Once the table is created, onboarding starts automatically. The table detail view shows the status in real time:

* **Running** — the task is actively reading Iceberg snapshots and building Pinot segments.
* **Completed** — onboarding finished successfully. The last ingested snapshot ID is shown.
* **Failed** — onboarding encountered an error. The error message and the number of files discovered vs. segments generated are surfaced to help diagnose the issue.

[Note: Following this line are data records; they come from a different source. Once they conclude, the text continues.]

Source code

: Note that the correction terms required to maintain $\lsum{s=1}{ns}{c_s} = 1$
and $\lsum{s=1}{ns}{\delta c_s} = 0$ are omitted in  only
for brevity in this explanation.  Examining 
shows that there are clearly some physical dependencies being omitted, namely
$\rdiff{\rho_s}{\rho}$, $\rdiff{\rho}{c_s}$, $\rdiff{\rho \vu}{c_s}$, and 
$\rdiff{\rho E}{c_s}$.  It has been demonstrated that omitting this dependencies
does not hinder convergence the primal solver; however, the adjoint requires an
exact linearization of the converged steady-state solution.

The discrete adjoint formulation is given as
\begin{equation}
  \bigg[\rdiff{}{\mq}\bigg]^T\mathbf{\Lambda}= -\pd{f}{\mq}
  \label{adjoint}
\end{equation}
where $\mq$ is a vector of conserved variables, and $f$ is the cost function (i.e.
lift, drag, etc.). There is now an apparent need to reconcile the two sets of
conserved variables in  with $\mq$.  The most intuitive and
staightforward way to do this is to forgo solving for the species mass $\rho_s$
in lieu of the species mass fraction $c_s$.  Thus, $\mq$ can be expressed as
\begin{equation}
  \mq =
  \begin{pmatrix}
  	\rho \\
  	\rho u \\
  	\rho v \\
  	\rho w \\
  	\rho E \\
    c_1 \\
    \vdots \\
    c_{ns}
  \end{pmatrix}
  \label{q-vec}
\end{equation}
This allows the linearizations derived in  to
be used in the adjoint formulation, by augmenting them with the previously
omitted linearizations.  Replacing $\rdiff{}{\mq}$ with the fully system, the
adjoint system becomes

For deeper observability — watcher status, checkpoint values, and per-snapshot file counts — see the [Observability](../observability) page.

***

## Pausing Onboarding

To pause scheduled onboarding from Data Portal:

1. Open the table in the **Tables** view.
2. Click **Pause Sync**. This removes the `schedule` (cron trigger) from the table's `ExternalTableSyncTask` config and stashes its value under `schedule.paused`, so the watcher stops firing new runs. Any run currently in progress completes normally, and existing segments and the last checkpoint are untouched. Click **Resume Sync** to restore the schedule from `schedule.paused` — onboarding resumes from where it left off; it does not restart from scratch.

<Note>
  This is a separate mechanism from the `enabled` key documented in [Best Practices & Configs](../best-practices-and-configs#table-config--externaltablesynctask) — that key can also be set to `false` directly via the table config or API to stop new runs, but the Data Portal's **Pause Sync** button acts on `schedule`/`schedule.paused`, not `enabled`.
</Note>

***

## Frequently Asked Questions

**The Validate step fails — what should I check?**

* Confirm the access key has `glue:GetTable`, `glue:GetDatabase`, and `s3:GetObject` permissions.
* Verify the region matches where your Glue database lives.
* Ensure the warehouse value is your numeric AWS account ID, not an account alias.

***

**Can I onboard multiple tables from the same catalog?**

Yes. After creating the first table, start the wizard again and reuse the same connection credentials. Each table is registered as an independent Pinot table with its own onboarding schedule.

***

**The table was created but onboarding hasn't started — what should I check?**

Data Portal triggers the first onboarding run automatically after table creation. If onboarding hasn't started, check the table's detail page for an error status and review the error message. You can also trigger a run manually via the [trigger API](../observability#trigger-a-sync-run-optional).